[Stored entries]
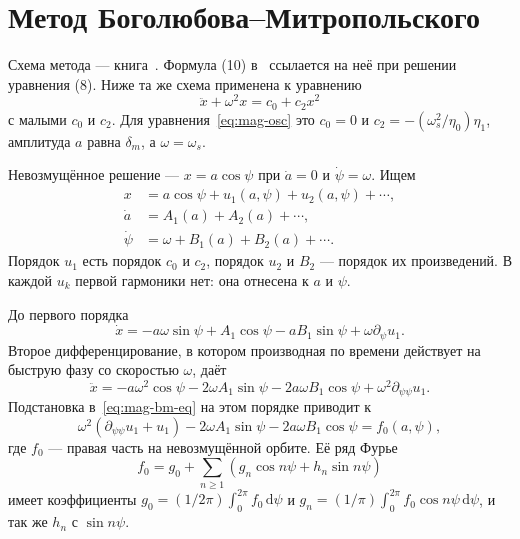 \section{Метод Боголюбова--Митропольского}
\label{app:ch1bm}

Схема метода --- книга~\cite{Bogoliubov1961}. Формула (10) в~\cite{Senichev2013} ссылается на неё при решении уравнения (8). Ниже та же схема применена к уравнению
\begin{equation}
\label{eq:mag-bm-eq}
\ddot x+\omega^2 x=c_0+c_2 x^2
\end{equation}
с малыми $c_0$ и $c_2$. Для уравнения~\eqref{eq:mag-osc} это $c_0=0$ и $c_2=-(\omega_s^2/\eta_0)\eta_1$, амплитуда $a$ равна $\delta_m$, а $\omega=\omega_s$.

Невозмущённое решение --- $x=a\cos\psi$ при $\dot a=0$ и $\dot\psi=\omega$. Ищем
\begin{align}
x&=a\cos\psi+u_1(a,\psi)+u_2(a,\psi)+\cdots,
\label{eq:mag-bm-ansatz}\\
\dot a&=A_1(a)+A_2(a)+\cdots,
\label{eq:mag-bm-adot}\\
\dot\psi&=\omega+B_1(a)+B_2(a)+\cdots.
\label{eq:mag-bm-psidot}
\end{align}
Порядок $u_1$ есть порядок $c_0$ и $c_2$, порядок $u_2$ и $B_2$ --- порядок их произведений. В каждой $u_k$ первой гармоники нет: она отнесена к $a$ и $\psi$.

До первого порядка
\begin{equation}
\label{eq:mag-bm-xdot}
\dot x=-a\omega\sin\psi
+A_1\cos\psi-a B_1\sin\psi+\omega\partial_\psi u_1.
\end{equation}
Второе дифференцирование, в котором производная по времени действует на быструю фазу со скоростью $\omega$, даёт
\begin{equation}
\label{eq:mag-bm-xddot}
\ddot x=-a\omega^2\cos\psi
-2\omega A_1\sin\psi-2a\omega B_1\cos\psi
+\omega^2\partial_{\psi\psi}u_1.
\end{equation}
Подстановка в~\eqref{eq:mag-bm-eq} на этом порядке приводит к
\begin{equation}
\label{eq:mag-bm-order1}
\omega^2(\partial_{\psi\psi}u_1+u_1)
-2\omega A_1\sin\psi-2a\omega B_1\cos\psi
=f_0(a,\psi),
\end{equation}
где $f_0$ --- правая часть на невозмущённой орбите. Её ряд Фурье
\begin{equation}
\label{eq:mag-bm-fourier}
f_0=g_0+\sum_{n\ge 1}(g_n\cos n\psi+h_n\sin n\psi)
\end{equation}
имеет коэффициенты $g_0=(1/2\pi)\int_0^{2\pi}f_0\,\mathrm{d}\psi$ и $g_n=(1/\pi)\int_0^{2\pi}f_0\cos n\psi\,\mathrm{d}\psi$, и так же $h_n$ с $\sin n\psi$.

What is being asked |
Give the number of lines in the entries above that include the word "уравнения", and nothing more.

Answer for the task |
2